Evaluation of $\displaystyle \lim_{x\rightarrow \infty}\sqrt{x^2+x+1} -\lfloor \sqrt{x^2+x+1 }\rfloor\;,$ where $\lfloor x \rfloor$ represent floor function of $x$.

$\bf{My\; Try}::$

$\bullet\; $If $x\in \mathbb{Z}\;,$ and $x\rightarrow \infty\;,$ Then $x^2<x^2+x+1<x^2+2x+1$

So $x<\sqrt{x^2+x+1}<(x+1)\;,$ So $\lfloor x^2+x+1 \rfloor = x\;,$ bcz it lies between two integers.

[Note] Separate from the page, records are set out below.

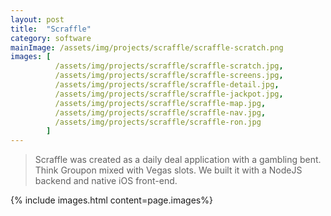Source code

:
 ```yaml
---
layout: post
title:  "Scraffle"
category: software
mainImage: /assets/img/projects/scraffle/scraffle-scratch.png
images: [
          /assets/img/projects/scraffle/scraffle-scratch.jpg,
          /assets/img/projects/scraffle/scraffle-screens.jpg,
          /assets/img/projects/scraffle/scraffle-detail.jpg,
          /assets/img/projects/scraffle/scraffle-jackpot.jpg,
          /assets/img/projects/scraffle/scraffle-map.jpg,
          /assets/img/projects/scraffle/scraffle-nav.jpg,
          /assets/img/projects/scraffle/scraffle-ron.jpg
        ]
---
```


>Scraffle was created as a daily deal application with a gambling bent. Think Groupon mixed with Vegas slots. We built it with a NodeJS backend and native iOS front-end.


{% include images.html content=page.images%}
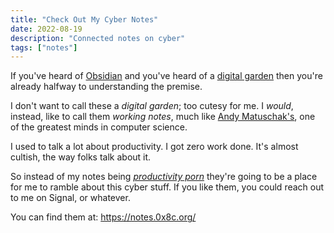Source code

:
 ```yaml
---
title: "Check Out My Cyber Notes"
date: 2022-08-19
description: "Connected notes on cyber"
tags: ["notes"]
---
```


If you've heard of [Obsidian](https://obsidian.md) and you've heard of a [digital garden](https://joelhooks.com/digital-garden) then you're already halfway to understanding the premise.

<!--truncate-->

I don't want to call these a *digital garden*; too cutesy for me. I *would*, instead, like to call them *working notes*, much like [Andy Matuschak's](https://notes.andymatuschak.org/About_these_notes), one of the greatest minds in computer science.

I used to talk a lot about productivity. I got zero work done. It's almost cultish, the way folks talk about it.

So instead of my notes being *[productivity porn](https://critter.blog/2020/08/06/productivity-porn/)* they're going to be a place for me to ramble about this cyber stuff. If you like them, you could reach out to me on Signal, or whatever.

You can find them at: https://notes.0x8c.org/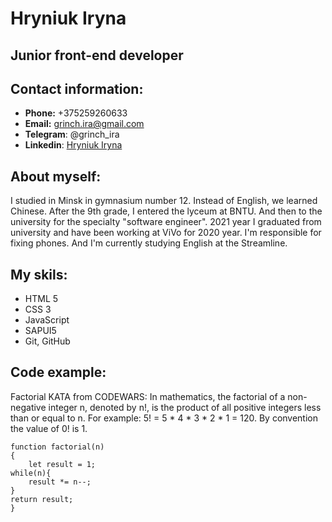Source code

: # Hryniuk Iryna

## Junior front-end developer

## Contact information:

* **Phone:** +375259260633
* **Email:** grinch.ira@gmail.com
* **Telegram**: @grinch_ira
* **Linkedin**: [Hryniuk Iryna](https://www.linkedin.com/in/iryna-hryniuk-659b9721a)

## About myself:
I studied in Minsk in gymnasium number 12. Instead of English, we learned Chinese. After the 9th grade, I entered the lyceum at BNTU. And then to the university for the specialty "software engineer". 2021 year I graduated from university and have been working at ViVo for 2020 year. I'm responsible for fixing phones. And I'm currently studying English at the Streamline.


## My skils:
* HTML 5
* CSS 3
* JavaScript
* SAPUI5
* Git, GitHub


## Code example:
              
Factorial KATA from CODEWARS: In mathematics, the factorial of a
non-negative integer n, denoted by n!, is the product of all
positive integers less than or equal to n. For example: 5! = 5 * 4 * 3 * 2 * 1 = 120. By convention the value of 0! is 1.

```
function factorial(n) 
{
    let result = 1;
while(n){
    result *= n--;
}
return result;
}
```
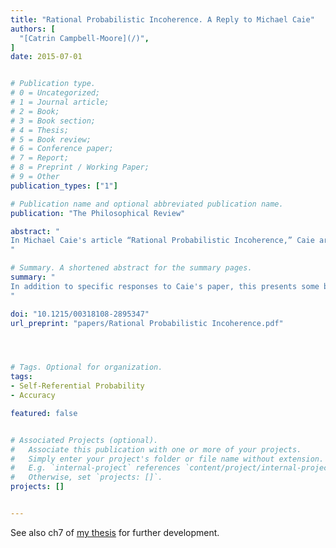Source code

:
 ```yaml
---
title: "Rational Probabilistic Incoherence. A Reply to Michael Caie"
authors: [
  "[Catrin Campbell-Moore](/)",
]
date: 2015-07-01


# Publication type.
# 0 = Uncategorized;
# 1 = Journal article;
# 2 = Book;
# 3 = Book section;
# 4 = Thesis;
# 5 = Book review;
# 6 = Conference paper;
# 7 = Report;
# 8 = Preprint / Working Paper;
# 9 = Other
publication_types: ["1"]

# Publication name and optional abbreviated publication name.
publication: "The Philosophical Review"

abstract: "
In Michael Caie's article “Rational Probabilistic Incoherence,” Caie argues that in light of certain situations involving self-reference, it is sometimes rational to have probabilistically incoherent credences. This essay further considers his arguments. It shows that probabilism isn't to blame for the failure of rational introspection and that Caie's modified accuracy criterion conflicts with Dutch book considerations, is scoring rule dependent, and leads to the failure of rational introspection.
"

# Summary. A shortened abstract for the summary pages.
summary: "
In addition to specific responses to Caie's paper, this presents some bullets that need to be bitten if one adopts a consequentialist view of epistemic utility. Further such bullets are also presented in my thesis (ch.7)
"

doi: "10.1215/00318108-2895347"
url_preprint: "papers/Rational Probabilistic Incoherence.pdf"




# Tags. Optional for organization.
tags:
- Self-Referential Probability
- Accuracy

featured: false


# Associated Projects (optional).
#   Associate this publication with one or more of your projects.
#   Simply enter your project's folder or file name without extension.
#   E.g. `internal-project` references `content/project/internal-project/index.md`.
#   Otherwise, set `projects: []`.
projects: []


---
```


See also ch7 of [my thesis](/publication/2016-phd) for further development.
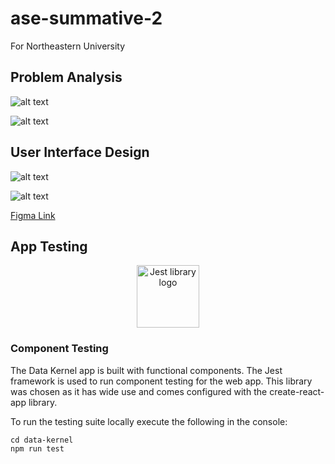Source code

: # ase-summative-2

For Northeastern University

## Problem Analysis

![alt text](res/Ideate1.PNG)

![alt text](res/Ideate2.PNG)

## User Interface Design

![alt text](res/Figma1.PNG)

![alt text](res/Figma2.PNG)

[Figma Link](https://www.figma.com/file/YsBjuMR3hcsKRLJFGfePu4/Data-Kernel_?type=design&node-id=4%3A63&mode=design&t=KhngNZH3w0eEhSVj-1)

## App Testing

<p align="center">
    <img src="res/jest-logo.PNG" alt="Jest library logo" width="100">
</p>

### Component Testing

The Data Kernel app is built with functional components. The Jest framework is used to run component testing for the web app. This library was chosen as it has wide use and comes configured with the create-react-app library.

To run the testing suite locally execute the following in the console:

```node
cd data-kernel
npm run test
```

So $\displaystyle \lim_{x\rightarrow \infty}\left(\sqrt{x^2+x+1}-x\right) = \lim_{x\rightarrow \infty}\left(\sqrt{x^2+x+1}-x\right)\cdot \frac{\left(\sqrt{x^2+x+1}+x\right)}{\left(\sqrt{x^2+x+1}+x\right)}$

So $\displaystyle \lim_{x\rightarrow \infty} \frac{x+1}{\sqrt{x^2+x+1}+x} = \frac{1}{2}$

$\bullet\; $ If $x\notin \mathbb{Z}$ and $x\rightarrow \infty\;,$ Then How can i solve the above limit in that case,

Help me, Thanks

Answer 1

I would say

$\displaystyle \lim_{x\to \infty}\sqrt{x^2+x+1} -\lfloor \sqrt{x^2+x+1 }\rfloor=\lim_{x\to \infty} \lfloor \sqrt{x^2+x+1 }\rfloor+\{ \sqrt{x^2+x+1 } \}-\lfloor \sqrt{x^2+x+1 }\rfloor=$

$\displaystyle=\lim_{x\to \infty} \{ \sqrt{x^2+x+1 } \}= (0 \sim 1) \Rightarrow\, $limit not exist

Answer 2

As you mention, when $x$ is a large integer, the difference is roughly $1/2$. On the other hand, when $\sqrt{x^2+x+1}$ is an integer, which happens for unboundedly large $x$, the difference is $0$. This gives two different sequences tending to infinity with two different limits of your function $\sqrt{x^2+x+1}-\lfloor\sqrt{x^2+x+1}\rfloor$, showing that it doesn't tend to a limit. In fact, this shows that its $\liminf$ is $0$, and you can similarly show that the $\limsup$ is $1$.

Answer 3

$\forall a\in(0,1),n\in N^+$,let$x_n$ be the positive zero of : $$x^2+x+1=(n+a)^2$$ then $x_{n+1}>x_n$,and $x_n>n+a-1$,so$\lim_{n\to+\infty}x_n=+\infty$,but: $$\sqrt{x_n^2+x_n+1}-[x_n^2+x_n+1]\equiv a$$

Answer 4

I think this problem is much more easily solved in slightly greater generality. If $f$ is a continuous function such that $\lim_{x \rightarrow \infty} f(x) = \infty$ then as $x \rightarrow \infty$, for arbitrarily large $x$, $f(x)$ is an integer and for any $\varepsilon < 1$, for arbitrarily large $x$, $f(x)$ is an integer minus $\varepsilon$. When $f(x)$ is an integer, $f(x) - \lfloor f(x) \rfloor = 0$ and when $f(x)$ is an integer minus $\varepsilon$, $f(x) - \lfloor f(x) \rfloor = \varepsilon$. So it is easy to see that $\lim_{x \rightarrow \infty} f(x) - \lfloor f(x) \rfloor$ doesn't exist.

Because $f(x) - \lfloor f(x) \rfloor$ is always non-negative and it is 0 for arbitrarily large $x$, its $\liminf$ is 0. Also, because $f(x) - \lfloor f(x) \rfloor$ is always less than 1 and is $\varepsilon$ for any $\varepsilon < 1$ for arbitrarily large $x$, its $\limsup$ is 1, as Yuval Filmus mentioned.